The plan to invest the monies in "buying time" for persons in the protected classes, before their tenure decision, was proposed by UUP because in my travels around the University I had met several women of color who had a common problem. They were sent out to recruit students, drafted for committee service, or work on governance, they fitted into two categories and helped make things look a little less bleak. They felt that they could not refuse to serve in these ways because it was important work, worth doing, but it was not letting them get their research and writing done. To a person they reported that if they had had a fellowship or grant from a funding agency to which they owed allegiance, they could, in good conscience, say "no." As it stood, there was no way they could retreat and get the work done with the result that many failed to get tenure or, later, promotion to Professor.

 

 So, when the first Joint Labor Management Committee met to determine how to invest these funds, UUP proposed that these diversity fellowships be established. The concept was accepted by all parties, and the ground rules worked out.  We are now in the twenty-first year of its operation, and it has proved to be marvelously successful. (Let me lobby here for the suggestion that the program be expanded to address the problem of promotion for persons in the protected classes. Diversity at all ranks is as necessary in today's university as it was in 1987!) A study of the products of the fellows makes me very proud, particularly when I realize that many of them were produced by single mothers with huge graduate school debts to pay off. Their work would not have been completed, and they would not be with us, inspiring new generations of students to devote their lives to the life of the mind, if this opportunity to retreat from the campus and devote time, without guilt, to research and writing had not been afforded to them.

 

On a lighter side, let me report one of the experiences I have had when meeting some of the Drescher Fellows. The first time I was invited to a reception for fellows on one campus, a recipient came up to me as I walked into the room and exclaimed:  "But you are alive!" " Yes, and still making mischief," I replied.

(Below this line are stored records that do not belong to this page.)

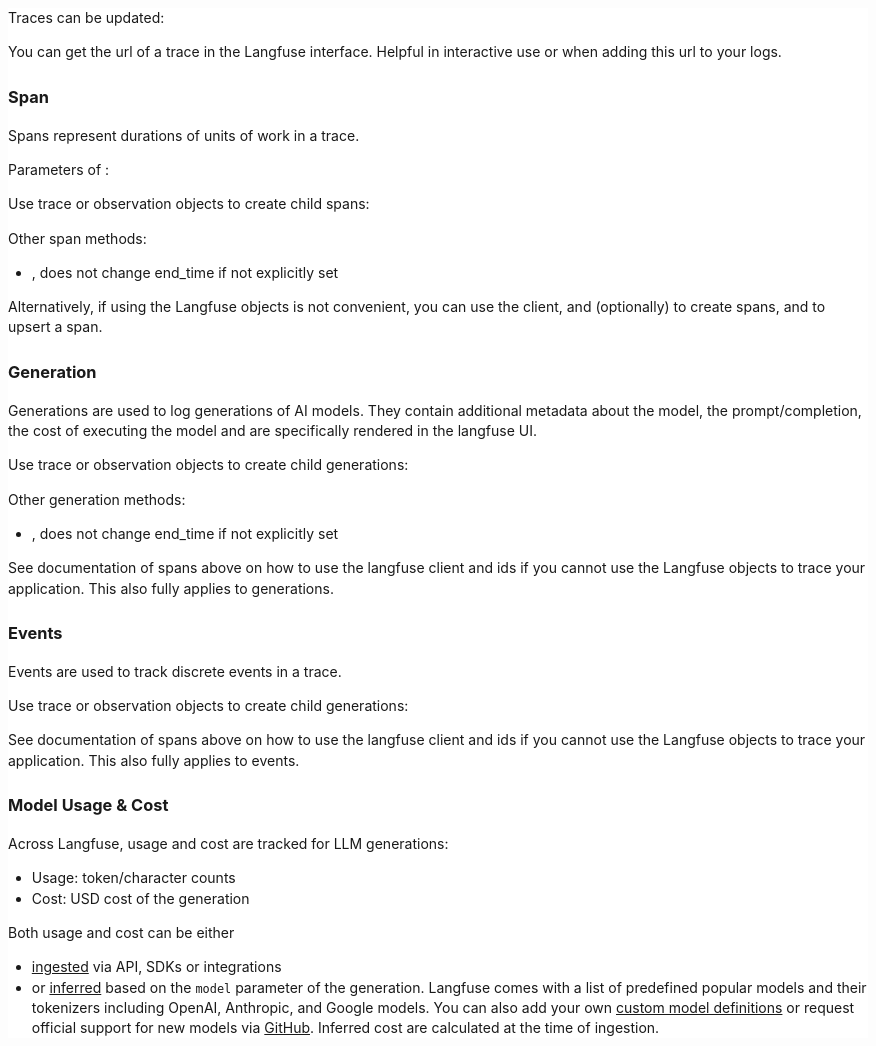 Traces can be updated:

You can get the url of a trace in the Langfuse interface. Helpful in interactive use or when adding this url to your logs.

### **Span**

Spans represent durations of units of work in a trace.

Parameters of :

Use trace or observation objects to create child spans:

Other span methods:

* , does not change end\_time if not explicitly set

Alternatively, if using the Langfuse objects is not convenient, you can use the client, and (optionally) to create spans, and to upsert a span.

### **Generation**

Generations are used to log generations of AI models. They contain additional metadata about the model, the prompt/completion, the cost of executing the model and are specifically rendered in the langfuse UI.

Use trace or observation objects to create child generations:

Other generation methods:

* , does not change end\_time if not explicitly set

See documentation of spans above on how to use the langfuse client and ids if you cannot use the Langfuse objects to trace your application. This also fully applies to generations.

### **Events**

Events are used to track discrete events in a trace.

Use trace or observation objects to create child generations:

See documentation of spans above on how to use the langfuse client and ids if you cannot use the Langfuse objects to trace your application. This also fully applies to events.

### **Model Usage & Cost**

Across Langfuse, usage and cost are tracked for LLM generations:

* Usage: token/character counts  
* Cost: USD cost of the generation

Both usage and cost can be either

* [ingested](https://langfuse.com/docs/model-usage-and-cost#ingest) via API, SDKs or integrations  
* or [inferred](https://langfuse.com/docs/model-usage-and-cost#infer) based on the `model` parameter of the generation. Langfuse comes with a list of predefined popular models and their tokenizers including OpenAI, Anthropic, and Google models. You can also add your own [custom model definitions](https://langfuse.com/docs/model-usage-and-cost#custom-model-definitions) or request official support for new models via [GitHub](https://langfuse.com/issue). Inferred cost are calculated at the time of ingestion.
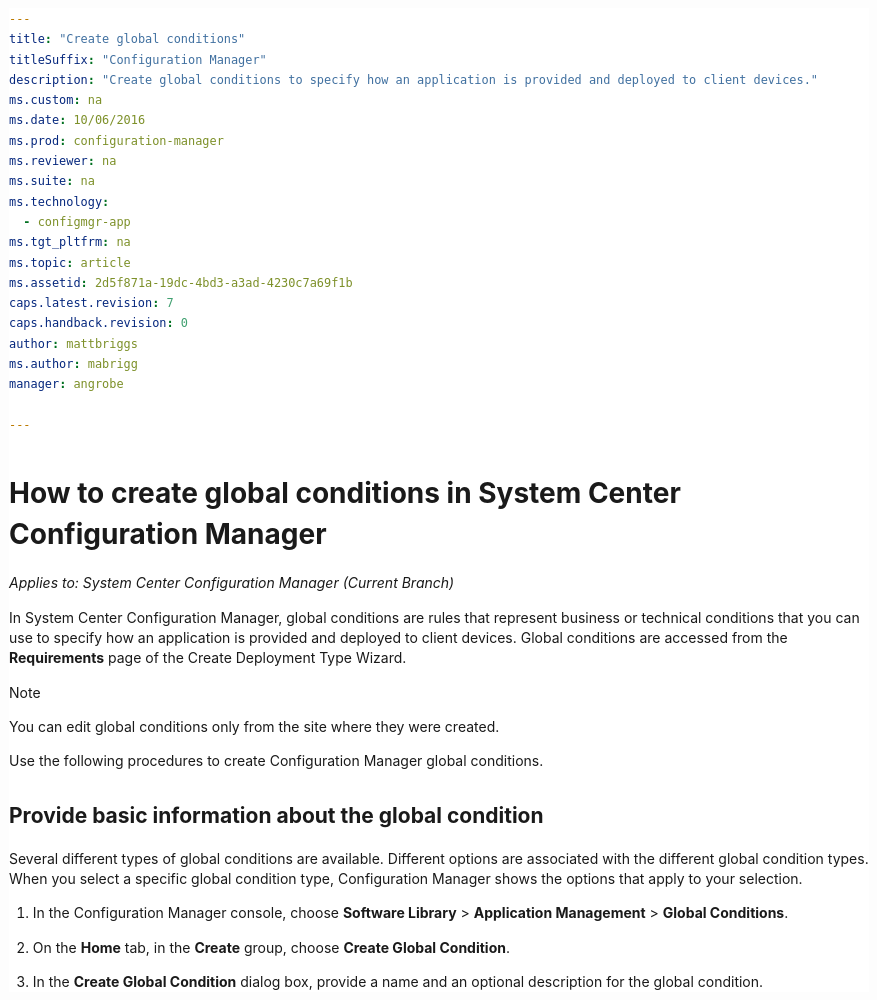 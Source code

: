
 ```yaml
---
title: "Create global conditions"
titleSuffix: "Configuration Manager"
description: "Create global conditions to specify how an application is provided and deployed to client devices."
ms.custom: na
ms.date: 10/06/2016
ms.prod: configuration-manager
ms.reviewer: na
ms.suite: na
ms.technology:
  - configmgr-app
ms.tgt_pltfrm: na
ms.topic: article
ms.assetid: 2d5f871a-19dc-4bd3-a3ad-4230c7a69f1b
caps.latest.revision: 7
caps.handback.revision: 0
author: mattbriggs
ms.author: mabrigg
manager: angrobe

---
```

# How to create global conditions in System Center Configuration Manager

*Applies to: System Center Configuration Manager (Current Branch)*

In System Center Configuration Manager, global conditions are rules that represent business or technical conditions that you can use to specify how an application is provided and deployed to client devices. Global conditions are accessed from the **Requirements** page of the Create Deployment Type Wizard.  

> [!NOTE]  
>  You can edit global conditions only from the site where they were created.  

 Use the following procedures to create Configuration Manager global conditions.  

## Provide basic information about the global condition  
 Several different types of global conditions are available. Different options are associated with the different global condition types. When you select a specific global condition type, Configuration Manager shows the options that apply to your selection.  

1.  In the Configuration Manager console, choose **Software Library** > **Application Management** > **Global Conditions**.  

3.  On the **Home** tab, in the **Create** group, choose **Create Global Condition**.  

4.  In the **Create Global Condition** dialog box, provide a name and an optional description for the global condition.  

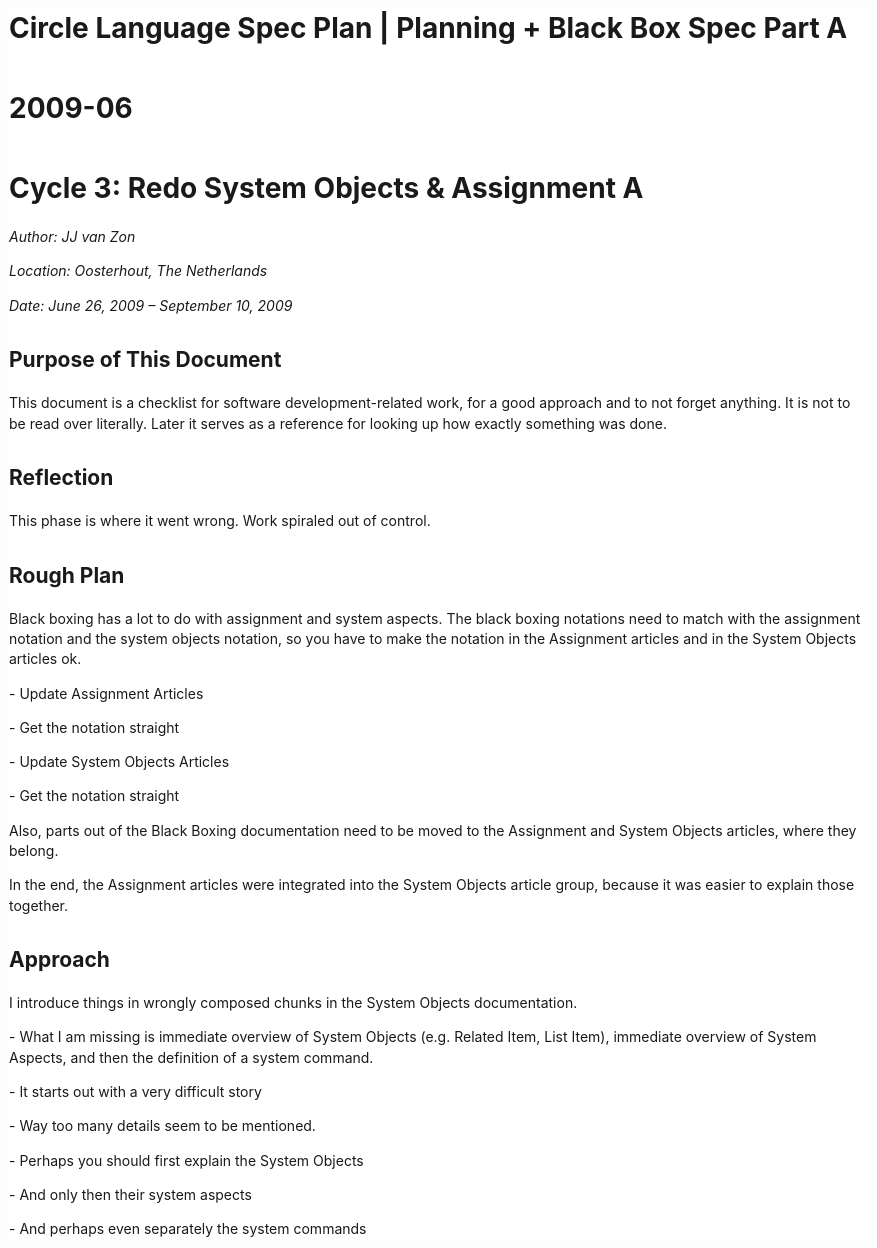 ﻿Circle Language Spec Plan | Planning + Black Box Spec Part A
============================================================

2009-06
=======

Cycle 3: Redo System Objects & Assignment A
===========================================

*Author: JJ van Zon*

*Location: Oosterhout, The Netherlands*

*Date: June 26, 2009 – September 10, 2009*

## **Purpose of This Document**
This document is a checklist for software development-related work, for a good approach and to not forget anything. It is not to be read over literally. Later it serves as a reference for looking up how exactly something was done.
## **Reflection**
This phase is where it went wrong. Work spiraled out of control.
## **Rough Plan**
Black boxing has a lot to do with assignment and system aspects. The black boxing notations need to match with the assignment notation and the system objects notation, so you have to make the notation in the Assignment articles and in the System Objects articles ok.

\- Update Assignment Articles

\- Get the notation straight

\- Update System Objects Articles

\- Get the notation straight

Also, parts out of the Black Boxing documentation need to be moved to the Assignment and System Objects articles, where they belong.

In the end, the Assignment articles were integrated into the System Objects article group, because it was easier to explain those together.
## **Approach**
I introduce things in wrongly composed chunks in the System Objects documentation.

\- What I am missing is immediate overview of System Objects (e.g. Related Item, List Item),
immediate overview of System Aspects, and then the definition of a system command.

\- It starts out with a very difficult story

\- Way too many details seem to be mentioned.

\- Perhaps you should first explain the System Objects

\- And only then their system aspects

\- And perhaps even separately the system commands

The impression that many had of the program was that it had been established by a rich old eccentric who left her estate to the program. This bothers me because the fellowships are very much a product of collective bargaining - a point I will happily make in my work at Temple next week. The diversity fellowships use money that could have been invested in other ways to the benefit of the faculty and staff of SUNY.  Instead, colleagues agreed that it was vital to a first class, modern university to have a diverse faculty and staff, and so they agreed to use their negotiated money in this way.  In all of the years of its operation, I believe that there has been only one complaint that he had been cheated by someone who was ineligible to apply.  

 

In closing, let me wish you great success in your deliberations on the matter of Women in Higher Education.  We must be ever vigilant to the dangers of amnesia and apathy.  We must be ever cognizant of those who have gone before us, and solicitous and nurturing of those who come behind.